XGBoost can be adapted for time series forecasting by creating lag features and time-based features.

In [None]:
def create_time_series_features(data, target_col='sales', lag_features=7):
    """
    Create time series features for machine learning
    """
    df_features = data.copy()
    
    # Time-based features
    df_features['year'] = df_features.index.year
    df_features['month'] = df_features.index.month
    df_features['day'] = df_features.index.day
    df_features['dayofweek'] = df_features.index.dayofweek
    df_features['quarter'] = df_features.index.quarter
    df_features['dayofyear'] = df_features.index.dayofyear
    df_features['weekofyear'] = df_features.index.isocalendar().week
    
    # Cyclical encoding for seasonal features
    df_features['month_sin'] = np.sin(2 * np.pi * df_features['month'] / 12)
    df_features['month_cos'] = np.cos(2 * np.pi * df_features['month'] / 12)
    df_features['day_sin'] = np.sin(2 * np.pi * df_features['day'] / 31)
    df_features['day_cos'] = np.cos(2 * np.pi * df_features['day'] / 31)
    df_features['dayofweek_sin'] = np.sin(2 * np.pi * df_features['dayofweek'] / 7)
    df_features['dayofweek_cos'] = np.cos(2 * np.pi * df_features['dayofweek'] / 7)
    
    # Lag features
    for lag in range(1, lag_features + 1):
        df_features[f'{target_col}_lag_{lag}'] = df_features[target_col].shift(lag)
    
    # Rolling statistics
    for window in [3, 7, 14, 30]:
        df_features[f'{target_col}_rolling_mean_{window}'] = df_features[target_col].rolling(window=window).mean()
        df_features[f'{target_col}_rolling_std_{window}'] = df_features[target_col].rolling(window=window).std()
        df_features[f'{target_col}_rolling_min_{window}'] = df_features[target_col].rolling(window=window).min()
        df_features[f'{target_col}_rolling_max_{window}'] = df_features[target_col].rolling(window=window).max()
    
    # Exponential moving averages
    for span in [3, 7, 14]:
        df_features[f'{target_col}_ema_{span}'] = df_features[target_col].ewm(span=span).mean()
    
    # Difference features
    df_features[f'{target_col}_diff_1'] = df_features[target_col].diff(1)
    df_features[f'{target_col}_diff_7'] = df_features[target_col].diff(7)
    
    return df_features

print(f"🔧 Creating time series features...")

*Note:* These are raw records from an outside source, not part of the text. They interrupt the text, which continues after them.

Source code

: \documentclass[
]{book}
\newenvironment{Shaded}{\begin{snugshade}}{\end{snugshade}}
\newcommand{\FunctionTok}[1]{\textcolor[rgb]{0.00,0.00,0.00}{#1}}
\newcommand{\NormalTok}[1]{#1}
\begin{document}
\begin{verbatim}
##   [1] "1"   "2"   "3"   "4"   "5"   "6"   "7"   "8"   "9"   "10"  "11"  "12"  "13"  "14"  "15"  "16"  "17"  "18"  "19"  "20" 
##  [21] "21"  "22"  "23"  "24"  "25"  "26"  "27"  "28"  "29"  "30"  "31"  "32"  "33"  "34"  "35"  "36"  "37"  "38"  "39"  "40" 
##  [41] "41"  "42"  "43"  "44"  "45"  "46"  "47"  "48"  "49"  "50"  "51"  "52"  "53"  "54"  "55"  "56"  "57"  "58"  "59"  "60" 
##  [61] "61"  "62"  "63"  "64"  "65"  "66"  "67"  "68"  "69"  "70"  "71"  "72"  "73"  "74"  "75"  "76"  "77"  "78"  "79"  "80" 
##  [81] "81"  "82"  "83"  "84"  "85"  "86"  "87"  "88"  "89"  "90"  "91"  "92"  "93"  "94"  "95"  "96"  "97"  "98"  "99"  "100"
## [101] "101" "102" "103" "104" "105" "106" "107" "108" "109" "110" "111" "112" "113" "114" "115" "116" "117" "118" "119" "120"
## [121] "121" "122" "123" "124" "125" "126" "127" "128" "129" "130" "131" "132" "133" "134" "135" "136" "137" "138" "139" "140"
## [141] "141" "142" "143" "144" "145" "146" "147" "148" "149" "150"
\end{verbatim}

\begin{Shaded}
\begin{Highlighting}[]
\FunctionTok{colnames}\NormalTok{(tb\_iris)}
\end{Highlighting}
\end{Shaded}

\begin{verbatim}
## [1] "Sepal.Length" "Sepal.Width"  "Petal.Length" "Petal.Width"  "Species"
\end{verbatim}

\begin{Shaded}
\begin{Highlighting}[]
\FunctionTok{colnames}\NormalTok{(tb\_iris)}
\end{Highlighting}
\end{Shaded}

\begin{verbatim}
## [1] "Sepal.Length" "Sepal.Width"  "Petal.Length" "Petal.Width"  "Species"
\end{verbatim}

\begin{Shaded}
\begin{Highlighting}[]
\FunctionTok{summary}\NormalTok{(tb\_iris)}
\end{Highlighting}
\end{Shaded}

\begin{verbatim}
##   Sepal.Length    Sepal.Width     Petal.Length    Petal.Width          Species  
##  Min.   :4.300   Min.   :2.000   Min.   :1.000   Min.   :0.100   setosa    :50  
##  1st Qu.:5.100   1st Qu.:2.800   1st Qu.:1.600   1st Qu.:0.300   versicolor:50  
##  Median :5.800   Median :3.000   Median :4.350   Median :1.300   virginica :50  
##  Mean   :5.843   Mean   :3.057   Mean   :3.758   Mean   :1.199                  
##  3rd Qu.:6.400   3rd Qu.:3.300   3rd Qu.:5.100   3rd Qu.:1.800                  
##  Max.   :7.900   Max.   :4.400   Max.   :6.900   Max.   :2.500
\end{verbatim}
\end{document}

# Create features for the entire dataset
df_with_features = create_time_series_features(df, target_col='sales')

# Split with features (remove NaN rows caused by lag/rolling features)
df_clean = df_with_features.dropna()
feature_cols = [col for col in df_clean.columns if col != 'sales']

print(f"Features created: {len(feature_cols)}")
print(f"Sample features: {feature_cols[:10]}")

# Re-split the data ensuring we have enough historical data for features
min_train_size = int(len(df_clean) * 0.8)
train_data_ml = df_clean.iloc[:min_train_size].copy()
test_data_ml = df_clean.iloc[min_train_size:].copy()

X_train = train_data_ml[feature_cols]
y_train = train_data_ml['sales']
X_test = test_data_ml[feature_cols]
y_test = test_data_ml['sales']

print(f"\n📊 XGBoost Data Shape:")
print(f"X_train shape: {X_train.shape}")
print(f"X_test shape: {X_test.shape}")
print(f"Training period: {train_data_ml.index.min()} to {train_data_ml.index.max()}")
print(f"Testing period: {test_data_ml.index.min()} to {test_data_ml.index.max()}")

# Train XGBoost model
print(f"\n🚀 Training XGBoost model...")

xgb_model = XGBRegressor(
    n_estimators=200,
    max_depth=6,
    learning_rate=0.1,
    subsample=0.8,
    colsample_bytree=0.8,
    random_state=42,
    n_jobs=-1
)

# Fit the model
xgb_model.fit(X_train, y_train)

# Make predictions
xgb_forecast = xgb_model.predict(X_test)

# Calculate performance metrics
xgb_mae = mean_absolute_error(y_test, xgb_forecast)
xgb_rmse = np.sqrt(mean_squared_error(y_test, xgb_forecast))
xgb_mape = np.mean(np.abs((y_test - xgb_forecast) / y_test)) * 100

print(f"\n📈 XGBoost Performance Metrics:")
print(f"MAE: ${xgb_mae:.2f}")
print(f"RMSE: ${xgb_rmse:.2f}")
print(f"MAPE: {xgb_mape:.2f}%")

# Feature importance
feature_importance = pd.DataFrame({
    'feature': feature_cols,
    'importance': xgb_model.feature_importances_
}).sort_values('importance', ascending=False)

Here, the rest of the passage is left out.